Dataset content START
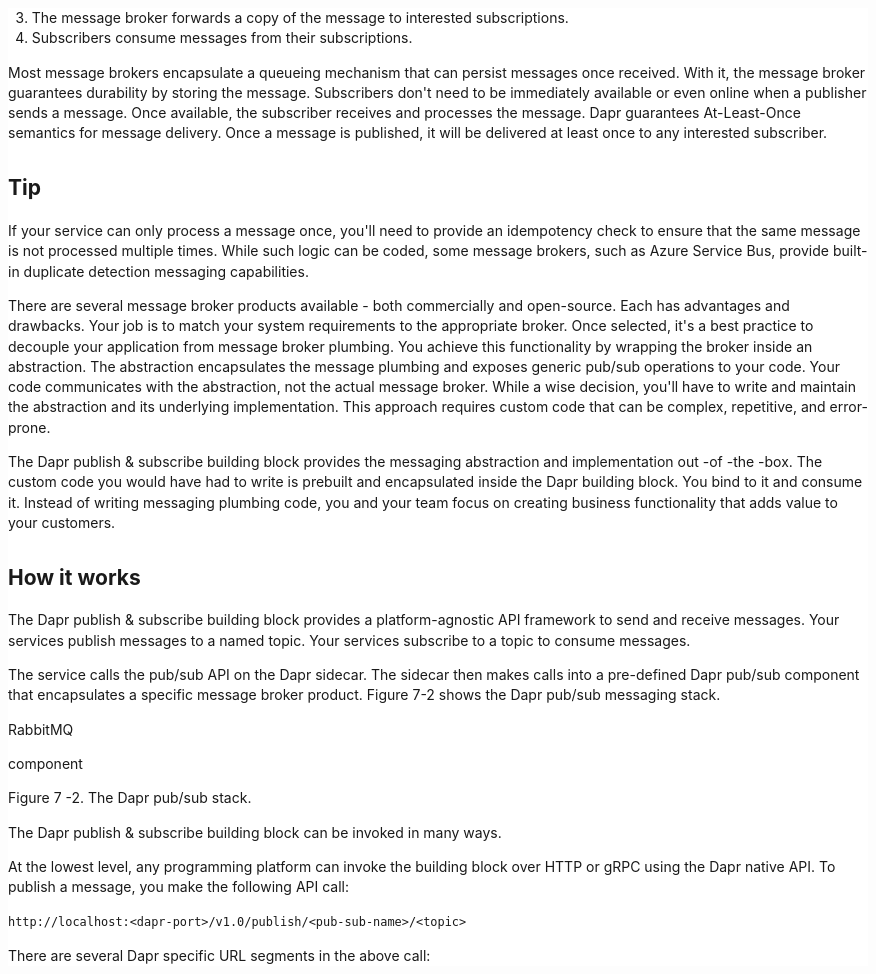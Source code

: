 3. The message broker forwards a copy of the message to interested subscriptions.
4. Subscribers consume messages from their subscriptions.

Most message brokers encapsulate a queueing mechanism that can persist messages once received. With it, the message broker guarantees durability by storing the message. Subscribers don't need to be immediately available or even online when a publisher sends a message. Once available, the subscriber receives and processes the message. Dapr guarantees At-Least-Once semantics for message delivery. Once a message is published, it will be delivered at least once to any interested subscriber.

## Tip

If your service can only process a message once, you'll need to provide an idempotency check to ensure that the same message is not processed multiple times. While such logic can be coded, some message brokers, such as Azure Service Bus, provide built-in duplicate detection messaging capabilities.

There are several message broker products available - both commercially and open-source. Each has advantages and drawbacks. Your job is to match your system requirements to the appropriate broker. Once selected, it's a best practice to decouple your application from message broker plumbing. You achieve this functionality by wrapping the broker inside an abstraction. The abstraction encapsulates the message plumbing and exposes generic pub/sub operations to your code. Your code communicates with the abstraction, not the actual message broker. While a wise decision, you'll have to write and maintain the abstraction and its underlying implementation. This approach requires custom code that can be complex, repetitive, and error-prone.

The Dapr publish &amp; subscribe building block provides the messaging abstraction and implementation out -of -the -box. The custom code you would have had to write is prebuilt and encapsulated inside the Dapr building block. You bind to it and consume it. Instead of writing messaging plumbing code, you and your team focus on creating business functionality that adds value to your customers.

## How it works

The Dapr publish &amp; subscribe building block provides a platform-agnostic API framework to send and receive messages. Your services publish messages to a named topic. Your services subscribe to a topic to consume messages.

The service calls the pub/sub API on the Dapr sidecar. The sidecar then makes calls into a pre-defined Dapr pub/sub component that encapsulates a specific message broker product. Figure 7-2 shows the Dapr pub/sub messaging stack.

RabbitMQ

component

Figure 7 -2. The Dapr pub/sub stack.



The Dapr publish &amp; subscribe building block can be invoked in many ways.

At the lowest level, any programming platform can invoke the building block over HTTP or gRPC using the Dapr native API. To publish a message, you make the following API call:

```
http://localhost:<dapr-port>/v1.0/publish/<pub-sub-name>/<topic>
```

There are several Dapr specific URL segments in the above call:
Dataset content END
Without changing a single word, set down all of the material again and leave out its pictures.

Result of the exercise —
Source code

: 3. The message broker forwards a copy of the message to interested subscriptions.
4. Subscribers consume messages from their subscriptions.

Most message brokers encapsulate a queueing mechanism that can persist messages once received. With it, the message broker guarantees durability by storing the message. Subscribers don't need to be immediately available or even online when a publisher sends a message. Once available, the subscriber receives and processes the message. Dapr guarantees At-Least-Once semantics for message delivery. Once a message is published, it will be delivered at least once to any interested subscriber.

## Tip

If your service can only process a message once, you'll need to provide an idempotency check to ensure that the same message is not processed multiple times. While such logic can be coded, some message brokers, such as Azure Service Bus, provide built-in duplicate detection messaging capabilities.

There are several message broker products available - both commercially and open-source. Each has advantages and drawbacks. Your job is to match your system requirements to the appropriate broker. Once selected, it's a best practice to decouple your application from message broker plumbing. You achieve this functionality by wrapping the broker inside an abstraction. The abstraction encapsulates the message plumbing and exposes generic pub/sub operations to your code. Your code communicates with the abstraction, not the actual message broker. While a wise decision, you'll have to write and maintain the abstraction and its underlying implementation. This approach requires custom code that can be complex, repetitive, and error-prone.

The Dapr publish &amp; subscribe building block provides the messaging abstraction and implementation out -of -the -box. The custom code you would have had to write is prebuilt and encapsulated inside the Dapr building block. You bind to it and consume it. Instead of writing messaging plumbing code, you and your team focus on creating business functionality that adds value to your customers.

## How it works

The Dapr publish &amp; subscribe building block provides a platform-agnostic API framework to send and receive messages. Your services publish messages to a named topic. Your services subscribe to a topic to consume messages.

The service calls the pub/sub API on the Dapr sidecar. The sidecar then makes calls into a pre-defined Dapr pub/sub component that encapsulates a specific message broker product. Figure 7-2 shows the Dapr pub/sub messaging stack.

RabbitMQ

component

Figure 7 -2. The Dapr pub/sub stack.



The Dapr publish &amp; subscribe building block can be invoked in many ways.

At the lowest level, any programming platform can invoke the building block over HTTP or gRPC using the Dapr native API. To publish a message, you make the following API call:

```
http://localhost:<dapr-port>/v1.0/publish/<pub-sub-name>/<topic>
```

There are several Dapr specific URL segments in the above call:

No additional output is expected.